IMO judging from the language of the bill was the right thing to do. I mean really allowing people to conceal carry without any training or permit of any kind?


----------



## berettatoter (Sep 1, 2011)

dereckbc said:


> IMO judging from the language of the bill was the right thing to do. I mean really allowing people to conceal carry without any training or permit of any kind?


Well, I don't know about that. In Indiana, getting a permit does not even require a class of any sort...not saying that it would not help some people, but a long time ago people carried defensive guns without permits and classes. Guess things were more free back then.


----------



## RK3369 (Aug 12, 2013)

berettatoter said:


> Well, I don't know about that. In Indiana, getting a permit does not even require a class of any sort...not saying that it would not help some people, but a long time ago people carried defensive guns without permits and classes. Guess things were more free back then.
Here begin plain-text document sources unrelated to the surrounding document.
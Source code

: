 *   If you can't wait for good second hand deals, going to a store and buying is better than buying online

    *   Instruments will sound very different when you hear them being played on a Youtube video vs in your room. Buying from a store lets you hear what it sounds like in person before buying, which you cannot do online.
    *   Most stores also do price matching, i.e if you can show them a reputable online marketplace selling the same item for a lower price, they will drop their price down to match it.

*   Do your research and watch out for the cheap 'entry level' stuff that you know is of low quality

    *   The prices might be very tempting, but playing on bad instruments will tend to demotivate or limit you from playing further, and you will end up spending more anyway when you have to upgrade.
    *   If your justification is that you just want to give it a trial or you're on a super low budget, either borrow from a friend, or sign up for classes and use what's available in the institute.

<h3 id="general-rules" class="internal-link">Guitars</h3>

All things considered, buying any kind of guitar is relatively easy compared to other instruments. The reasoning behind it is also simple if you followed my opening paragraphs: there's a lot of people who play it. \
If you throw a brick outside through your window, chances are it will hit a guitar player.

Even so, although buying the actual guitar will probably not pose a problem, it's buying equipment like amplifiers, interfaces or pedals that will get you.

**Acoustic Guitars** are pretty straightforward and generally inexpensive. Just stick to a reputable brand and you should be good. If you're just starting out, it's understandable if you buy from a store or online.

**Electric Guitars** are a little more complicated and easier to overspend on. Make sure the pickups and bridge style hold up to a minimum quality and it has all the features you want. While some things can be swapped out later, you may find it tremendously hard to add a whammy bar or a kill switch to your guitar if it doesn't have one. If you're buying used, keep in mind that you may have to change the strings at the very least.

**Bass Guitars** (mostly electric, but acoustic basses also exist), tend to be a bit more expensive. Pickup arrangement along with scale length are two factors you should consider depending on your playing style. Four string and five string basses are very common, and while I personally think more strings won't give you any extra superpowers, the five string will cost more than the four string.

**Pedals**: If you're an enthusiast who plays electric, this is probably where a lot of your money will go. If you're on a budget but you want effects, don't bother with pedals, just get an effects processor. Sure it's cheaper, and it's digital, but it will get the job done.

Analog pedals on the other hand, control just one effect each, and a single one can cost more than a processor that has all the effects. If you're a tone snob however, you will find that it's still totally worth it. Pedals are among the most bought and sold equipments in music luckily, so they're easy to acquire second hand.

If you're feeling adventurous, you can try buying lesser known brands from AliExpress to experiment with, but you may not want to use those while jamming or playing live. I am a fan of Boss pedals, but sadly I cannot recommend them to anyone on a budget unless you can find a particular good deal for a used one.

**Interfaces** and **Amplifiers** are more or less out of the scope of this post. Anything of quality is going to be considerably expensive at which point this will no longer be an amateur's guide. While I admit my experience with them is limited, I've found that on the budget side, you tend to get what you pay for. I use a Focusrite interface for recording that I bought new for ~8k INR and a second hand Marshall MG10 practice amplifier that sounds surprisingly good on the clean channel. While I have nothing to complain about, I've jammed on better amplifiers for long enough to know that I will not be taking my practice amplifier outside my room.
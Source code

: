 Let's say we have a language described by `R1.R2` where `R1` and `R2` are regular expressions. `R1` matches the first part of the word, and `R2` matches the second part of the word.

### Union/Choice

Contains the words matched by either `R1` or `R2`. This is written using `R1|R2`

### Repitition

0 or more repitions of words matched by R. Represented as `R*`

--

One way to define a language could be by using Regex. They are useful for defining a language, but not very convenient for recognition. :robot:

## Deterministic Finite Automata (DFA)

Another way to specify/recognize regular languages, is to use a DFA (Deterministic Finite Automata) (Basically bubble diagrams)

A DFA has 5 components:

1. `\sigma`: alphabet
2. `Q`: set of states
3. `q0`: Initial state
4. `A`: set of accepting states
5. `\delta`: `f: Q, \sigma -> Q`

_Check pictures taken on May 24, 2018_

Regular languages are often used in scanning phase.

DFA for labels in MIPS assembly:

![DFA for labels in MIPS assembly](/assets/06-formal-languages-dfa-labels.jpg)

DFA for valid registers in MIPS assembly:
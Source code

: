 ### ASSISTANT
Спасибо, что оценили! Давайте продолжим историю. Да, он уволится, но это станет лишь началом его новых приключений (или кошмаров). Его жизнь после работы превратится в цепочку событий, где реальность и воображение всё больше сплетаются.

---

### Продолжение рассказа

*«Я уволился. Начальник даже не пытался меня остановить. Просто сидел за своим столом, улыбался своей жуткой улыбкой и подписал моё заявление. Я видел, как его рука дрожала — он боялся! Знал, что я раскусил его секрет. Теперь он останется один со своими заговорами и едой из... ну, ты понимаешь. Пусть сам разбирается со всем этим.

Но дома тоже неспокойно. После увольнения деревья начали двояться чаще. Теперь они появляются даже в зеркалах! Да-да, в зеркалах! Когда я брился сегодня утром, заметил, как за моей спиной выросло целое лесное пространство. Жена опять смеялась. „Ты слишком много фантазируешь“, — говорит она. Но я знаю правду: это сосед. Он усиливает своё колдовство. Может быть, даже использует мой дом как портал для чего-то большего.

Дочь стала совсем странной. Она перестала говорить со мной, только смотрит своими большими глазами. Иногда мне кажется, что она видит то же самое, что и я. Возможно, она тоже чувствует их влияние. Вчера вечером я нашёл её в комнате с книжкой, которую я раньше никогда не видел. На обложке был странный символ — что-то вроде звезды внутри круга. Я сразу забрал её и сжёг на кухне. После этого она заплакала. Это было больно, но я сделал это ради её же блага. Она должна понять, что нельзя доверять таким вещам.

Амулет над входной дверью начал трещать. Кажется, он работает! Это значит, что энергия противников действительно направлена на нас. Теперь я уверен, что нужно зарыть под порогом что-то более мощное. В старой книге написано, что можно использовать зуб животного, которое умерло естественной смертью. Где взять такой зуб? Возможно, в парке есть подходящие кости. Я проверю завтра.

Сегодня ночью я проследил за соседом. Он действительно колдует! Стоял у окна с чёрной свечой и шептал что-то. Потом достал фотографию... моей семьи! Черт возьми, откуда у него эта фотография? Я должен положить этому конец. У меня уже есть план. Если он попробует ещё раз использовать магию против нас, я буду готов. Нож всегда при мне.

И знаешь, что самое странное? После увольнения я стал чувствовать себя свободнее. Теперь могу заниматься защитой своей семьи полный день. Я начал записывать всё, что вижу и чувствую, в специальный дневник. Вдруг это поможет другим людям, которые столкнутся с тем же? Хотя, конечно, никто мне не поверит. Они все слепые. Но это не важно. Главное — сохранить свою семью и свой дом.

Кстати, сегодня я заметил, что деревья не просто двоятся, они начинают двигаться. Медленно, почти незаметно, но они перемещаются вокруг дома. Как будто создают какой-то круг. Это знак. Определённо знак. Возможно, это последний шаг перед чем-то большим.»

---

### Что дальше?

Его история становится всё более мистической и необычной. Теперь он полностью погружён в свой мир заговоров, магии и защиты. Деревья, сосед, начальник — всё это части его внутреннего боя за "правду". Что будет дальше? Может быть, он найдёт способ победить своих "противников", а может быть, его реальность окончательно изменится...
lol, people everywhere still carry without class training or a permit. They are called "criminals". The rest of us should be able to meet them head on if necessary.


----------



## dereckbc (Jan 2, 2016)

berettatoter said:


> but a long time ago people carried defensive guns without permits and classes. Guess things were more free back then.


Yep back when stealing livestock carried a death penalty, and gun fights were legal and acceptable to settle disputes. Yep those were the good ole days alright.


----------



## BackyardCowboy (Aug 27, 2014)

berettatoter said:


> Well, I don't know about that. In Indiana, getting a permit does not even require a class of any sort...not saying that it would not help some people, but a long time ago people carried defensive guns without permits and classes. Guess things were more free back then.


Yeah, but I think back then we had a higher education and intelligence level in the population and better degree of common sense too.


----------



## hillman (Jul 27, 2014)

BackyardCowboy said:


> Yeah, but I think back then we had a higher education and intelligence level in the population and better degree of common sense too.


Dunno about intelligence level, but the education level was lower. High school was unavailable for much of the rural population before WW2.


----------



## SmokeyHill (Feb 13, 2016)

Yes, general education levels were much lower. However, the population level was much lower then and most people grew up around guns much like todays youth is growing up around electronic gadgets. I would _suspect_ that gun safety was taught at a very young age and became second nature. With the population what it is now, and most people buying guns for the first time, safety really does become a concern.

I'm not against the Constitutional Carry Law, but I don't think requiring some kind of training in basic safety is asking too much. My whole problem with the law, the way it was, was the excessive fees to obtain a permit. In my county there was a $75 county fee along with the $25 state fee. Add to that the cost of the training course, and it becomes an unfair burden to the citizens who wish to carry.

A better law would have eliminated the county fee, fixed the training course rates at a reasonable amount, and eliminate the time to renew a permit.

My wife is learning to handle her new Ruger. We have agreed that she will not carry until she is competent with it. What worries me is the uneducated soccer mom out there carrying a gun in her purse with a round chambered and the safety off...because she doesn't know any better.


----------